# Is the sample correlation coefficient an unbiased estimator of the population correlation coefficient?

Is it true that $R_{X,Y}$ is an unbiased estimator for $\rho_{X,Y}$? That is, $$\mathbf{E}\left[R_{X,Y}\right]=\rho_{X,Y}?$$

If not, what is an unbiased estimator for $\rho_{X,Y}$? (Perhaps there is a standard unbiased estimator that’s used? Also, is it analogous to the unbiased sample variance, where we simply make the simple adjustment of multiplying the biased sample variance by $\frac{n}{n-1}$?)

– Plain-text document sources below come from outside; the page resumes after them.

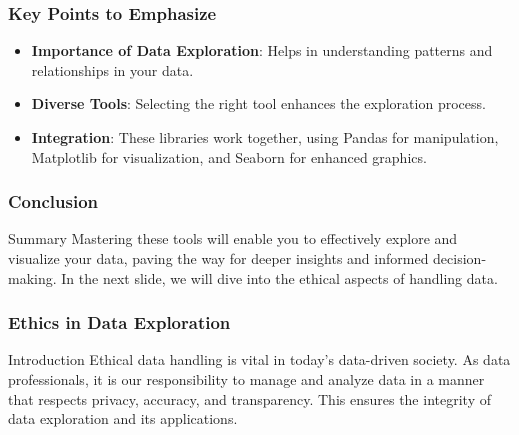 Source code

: \documentclass[aspectratio=169]{beamer}
\begin{document}
\begin{frame}
    \frametitle{Key Points to Emphasize}
    \begin{itemize}
        \item \textbf{Importance of Data Exploration}: Helps in understanding patterns and relationships in your data.
        \item \textbf{Diverse Tools}: Selecting the right tool enhances the exploration process.
        \item \textbf{Integration}: These libraries work together, using Pandas for manipulation, Matplotlib for visualization, and Seaborn for enhanced graphics.
    \end{itemize}
\end{frame}

\begin{frame}
    \frametitle{Conclusion}
    \begin{block}{Summary}
        Mastering these tools will enable you to effectively explore and visualize your data, paving the way for deeper insights and informed decision-making. In the next slide, we will dive into the ethical aspects of handling data.
    \end{block}
\end{frame}

\begin{frame}[fragile]
    \frametitle{Ethics in Data Exploration}
    \begin{block}{Introduction}
        Ethical data handling is vital in today’s data-driven society. As data professionals, it is our responsibility to manage and analyze data in a manner that respects privacy, accuracy, and transparency. This ensures the integrity of data exploration and its applications.
    \end{block}
\end{frame}
\end{document}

The population correlation coefficient is defined as $$\rho_{X,Y}=\frac{\mathbf{E}\left[\left(X-\mu_{X}\right)\left(Y-\mu_{Y}\right)\right]}{\sqrt{\mathbf{E}\left[\left(X-\mu_{X}\right)^{2}\right]}\sqrt{\mathbf{E}\left[\left(Y-\mu_{Y}\right)^{2}\right]}},$$ while the sample correlation coefficient is defined as $$R_{X,Y}=\frac{\sum_{i=1}^{n}\left(X_{i}-\bar{X}\right)\left(Y_{i}-\bar{Y}\right)}{\sqrt{\sum_{i=1}^{n}\left(X_{i}-\bar{X}\right)^{2}}\sqrt{\sum_{i=1}^{n}\left(Y_{i}-\bar{Y}\right)^{2}}}.$$

$$\mathbb{E} \widehat{\rho} = \rho \left[1 – \frac{\left(1-\rho^2 \right)}{2n} + O\left( \frac{1}{n^2} \right) \right]$$
as seen in Chapter 2 of Lehmann’s Theory of Point Estimation. There are infinitely many terms in the expression above but we are essentially considering terms of equal or lower order than $n^{-2}$ negligible.
This formula shows that the sample correlation coefficient is only unbiased for $\rho = 0$, i.e. independence, as one would expect. It is also unbiased for the degenerate cases with $|\rho| = 1$, but that is not very interesting. In general cases the bias will be of order $\frac{1}{n}$ but quite small for all reasonable sample sizes.
In Normal distributions the sample correlation coefficient is the mle, which means that it is asymptotically unbiased. You can also see that from the above formula as $\mathbb{E} \widehat{\rho} \to \rho$. Note that this already follows from the boundedness and the consistency of the sample correlation coefficient through the bounded convergence theorem.